The victim! Vito rails against media and his ‘enemies’ at public meeting
Community Newspaper Group / Aaron Short

Assemblyman Vito Lopez just got re-elected to a 14th term in Albany, but he wants to start collecting his state pension right now.

Lopez is one of 10 lawmakers who quietly filed “retirement” papers this month, a scheme that allows some officeholders to keep collecting their regular salaries while collecting their retiree pensions — even though they remain on the job.

For Lopez, that means taking his $92,000 state salary while taking the $88,000 annual pension that he’s entitled to upon retirement.

The controversial move is called “double-dipping” by foes, but it’s all legal, thanks to a loophole that allows legislators who are older than 65 to file as “retired” even though they continue serving in the same office.

Legal, but infuriating, said Dick Dadey of Citizens Union, the good-government group.

“It’s incredulous that legislators can draw two salaries for the same job [as] state workers are being laid off and have no salary,” said Dadey.

Unlike regular jobs, which require you to stop working before you receive your retirement pensions, Albany’s lawmakers can continue to stay on the job, earning their pensions and their taxpayer funded salaries.

Here’s how it works:

Step 1: Lopez submitted his “retirement” papers to the state comptroller on Dec. 1. All legislators over 65 and elected before 1995 can file such papers. A bill to close the loophole entirely was introduced in 2008 and again this year, but it has not passed.

Step 2: Lopez will “retire” on Dec. 31, the last day of his term. He is not paid for that day.

Step 3: Lopez is sworn in on Jan. 1 to begin the Assembly term to which he was elected in November.

Lopez’s chief-of-staff Debra Feinberg defended her boss’s decision to apply for a pension.

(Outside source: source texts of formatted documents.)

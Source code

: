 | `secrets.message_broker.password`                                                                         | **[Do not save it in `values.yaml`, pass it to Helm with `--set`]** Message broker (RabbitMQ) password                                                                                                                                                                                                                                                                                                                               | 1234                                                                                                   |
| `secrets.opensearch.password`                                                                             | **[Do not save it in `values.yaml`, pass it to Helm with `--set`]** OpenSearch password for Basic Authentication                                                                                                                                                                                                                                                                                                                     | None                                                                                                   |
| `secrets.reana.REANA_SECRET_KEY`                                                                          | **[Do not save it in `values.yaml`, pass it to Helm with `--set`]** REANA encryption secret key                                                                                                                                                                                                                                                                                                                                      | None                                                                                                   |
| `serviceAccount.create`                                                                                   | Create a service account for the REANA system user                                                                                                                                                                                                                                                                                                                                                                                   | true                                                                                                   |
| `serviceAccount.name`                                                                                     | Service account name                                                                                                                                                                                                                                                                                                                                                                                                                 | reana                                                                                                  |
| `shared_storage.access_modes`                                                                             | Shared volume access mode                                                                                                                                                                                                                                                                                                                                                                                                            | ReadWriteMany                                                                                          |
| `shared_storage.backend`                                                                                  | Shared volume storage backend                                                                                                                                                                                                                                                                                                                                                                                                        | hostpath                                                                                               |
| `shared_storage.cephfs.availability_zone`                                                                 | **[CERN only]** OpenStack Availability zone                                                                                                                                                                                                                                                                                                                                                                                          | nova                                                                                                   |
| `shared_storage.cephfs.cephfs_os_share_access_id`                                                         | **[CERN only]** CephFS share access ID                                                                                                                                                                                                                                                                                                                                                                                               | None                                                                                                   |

“After 45 years of public service, Assemblyman Lopez chose to apply for his pension after careful consideration of his health status and to do what is best for his family,” said Feinberg.

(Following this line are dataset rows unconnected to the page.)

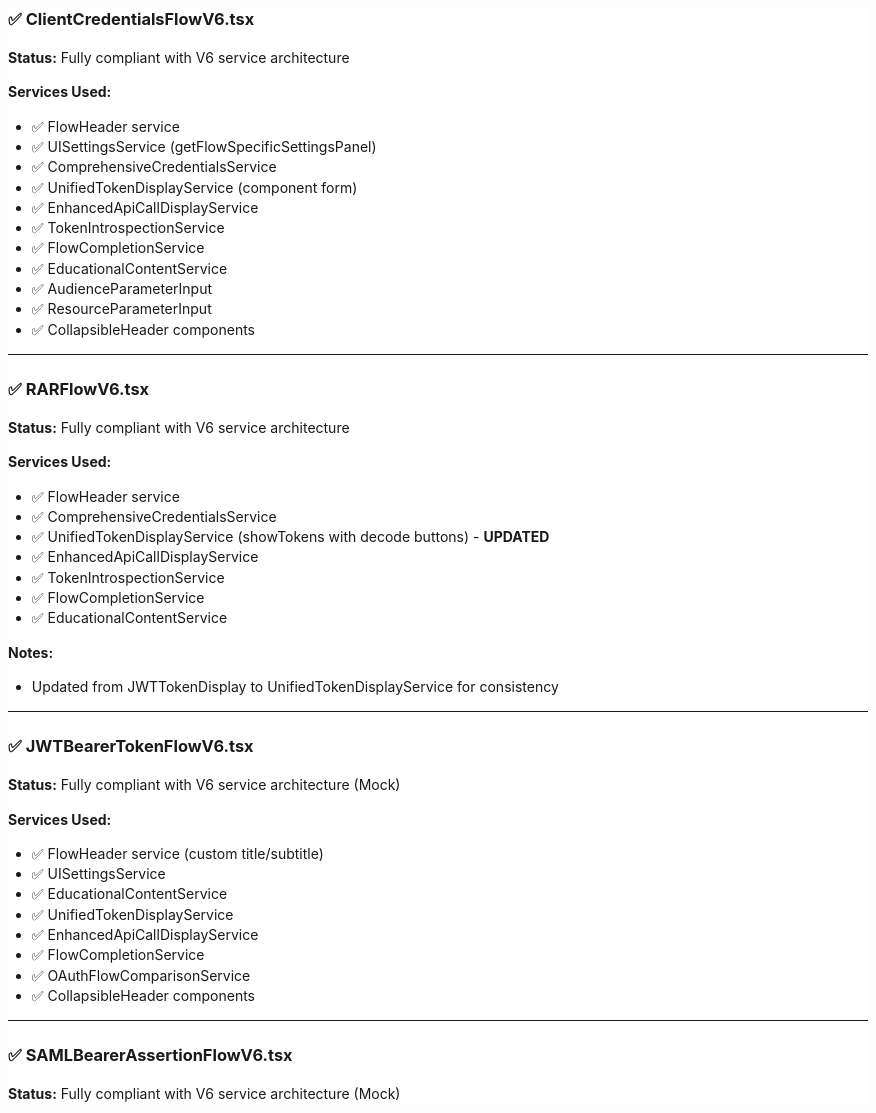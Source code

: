 
### ✅ ClientCredentialsFlowV6.tsx
**Status:** Fully compliant with V6 service architecture

**Services Used:**
- ✅ FlowHeader service
- ✅ UISettingsService (getFlowSpecificSettingsPanel)
- ✅ ComprehensiveCredentialsService
- ✅ UnifiedTokenDisplayService (component form)
- ✅ EnhancedApiCallDisplayService
- ✅ TokenIntrospectionService
- ✅ FlowCompletionService
- ✅ EducationalContentService
- ✅ AudienceParameterInput
- ✅ ResourceParameterInput
- ✅ CollapsibleHeader components

---

### ✅ RARFlowV6.tsx
**Status:** Fully compliant with V6 service architecture

**Services Used:**
- ✅ FlowHeader service
- ✅ ComprehensiveCredentialsService
- ✅ UnifiedTokenDisplayService (showTokens with decode buttons) - **UPDATED**
- ✅ EnhancedApiCallDisplayService
- ✅ TokenIntrospectionService
- ✅ FlowCompletionService
- ✅ EducationalContentService

**Notes:**
- Updated from JWTTokenDisplay to UnifiedTokenDisplayService for consistency

---

### ✅ JWTBearerTokenFlowV6.tsx
**Status:** Fully compliant with V6 service architecture (Mock)

**Services Used:**
- ✅ FlowHeader service (custom title/subtitle)
- ✅ UISettingsService
- ✅ EducationalContentService
- ✅ UnifiedTokenDisplayService
- ✅ EnhancedApiCallDisplayService
- ✅ FlowCompletionService
- ✅ OAuthFlowComparisonService
- ✅ CollapsibleHeader components

---

### ✅ SAMLBearerAssertionFlowV6.tsx
**Status:** Fully compliant with V6 service architecture (Mock)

In a subsequent interview, Lopez, who is suffering from cancer, said that he had to make the pension decision because, “I’m not sure I’m going to live through my next term.”

“I have serious health issues and that was the determining factor,” he said. “People can challenge that, but I have 46 years in the system.”

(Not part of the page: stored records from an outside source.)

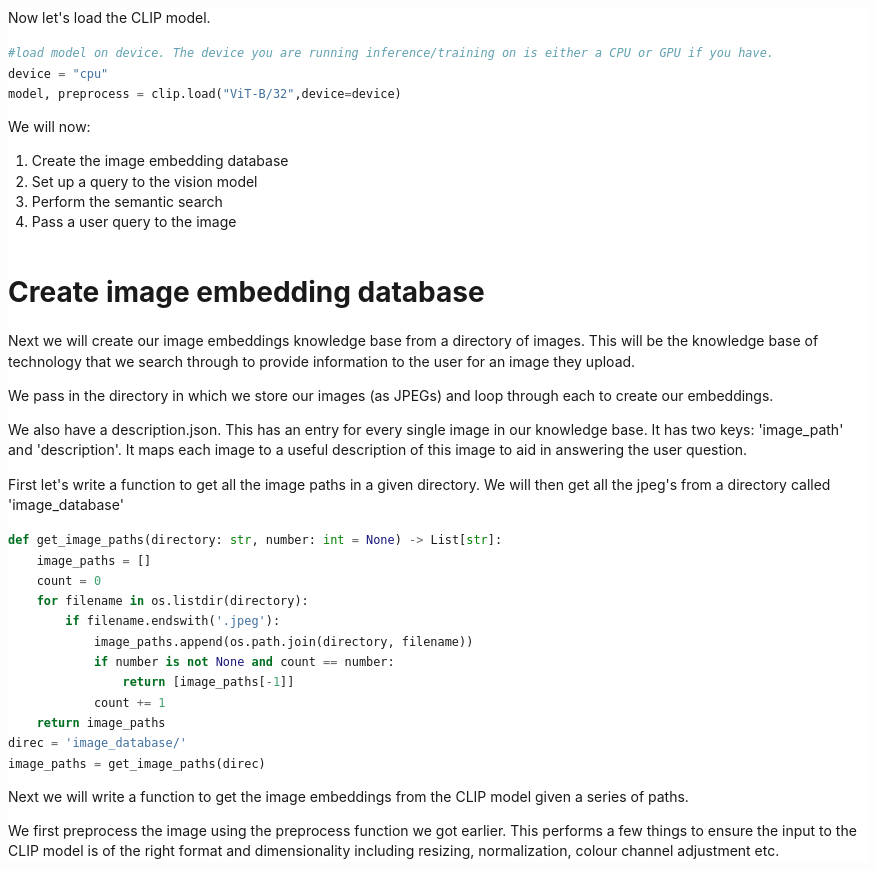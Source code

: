 Now let's load the CLIP model.


```python
#load model on device. The device you are running inference/training on is either a CPU or GPU if you have.
device = "cpu"
model, preprocess = clip.load("ViT-B/32",device=device)
```


We will now:
1.   Create the image embedding database
2.   Set up a query to the vision model
3.   Perform the semantic search
4.   Pass a user query to the image



# Create image embedding database

Next we will create our image embeddings knowledge base from a directory of images. This will be the knowledge base of technology that we search through to provide information to the user for an image they upload.

We pass in the directory in which we store our images (as JPEGs) and loop through each to create our embeddings.

We also have a description.json. This has an entry for every single image in our knowledge base. It has two keys: 'image_path' and 'description'. It maps each image to a useful description of this image to aid in answering the user question.

First let's write a function to get all the image paths in a given directory. We will then get all the jpeg's from a directory called 'image_database'


```python
def get_image_paths(directory: str, number: int = None) -> List[str]:
    image_paths = []
    count = 0
    for filename in os.listdir(directory):
        if filename.endswith('.jpeg'):
            image_paths.append(os.path.join(directory, filename))
            if number is not None and count == number:
                return [image_paths[-1]]
            count += 1
    return image_paths
direc = 'image_database/'
image_paths = get_image_paths(direc)

```

Next we will write a function to get the image embeddings from the CLIP model given a series of paths.

We first preprocess the image using the preprocess function we got earlier. This performs a few things to ensure the input to the CLIP model is of the right format and dimensionality including resizing, normalization, colour channel adjustment etc.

Lopez’s pension grab raised eyebrows among reformers because it was the third salary-related scandal surrounding the lawmaker this year.

Ridgewood Bushwick dramatically hiked the salaries of its top executives, Angela Battagila and Chris Fisher, who are also Lopez’s girlfriend and campaign treasurer, respectively.

Fisher’s salary nearly tripled to $659,591, from $234,234, while Battaglia’s increased to $329,910, up from $190,609. She also draws another $54,000 as a city planning commissioner, a part-time job.

All of these salary and pension numbers are staggering compared with Bushwick’s median income, which is roughly $40,000, according to 2010 census figures.

Dadey wondered how Lopez and his allies can work in a district where “people really struggle to make ends meet,” while collecting an exorbitant salary.

“How can Lopez be affiliated with Ridgewood Bushwick, which serves people with limited needs, and take this double-dipped salary?” said Dadey. “How can he live with himself?”

This isn’t the first time that Brooklyn lawmakers have been chided over the practice of double-dipping.

Assemblywoman Rhoda Jacobs (D–Flatbush) has been collecting a $71,000 pension on top of her $104,500 salary since 2008, and defended the legal loophole during her re-election campaign this year.

And Assemblywoman Joan Millman (D–Carroll Gardens) has been taking her school teacher’s pension on top of her $92,000 salary.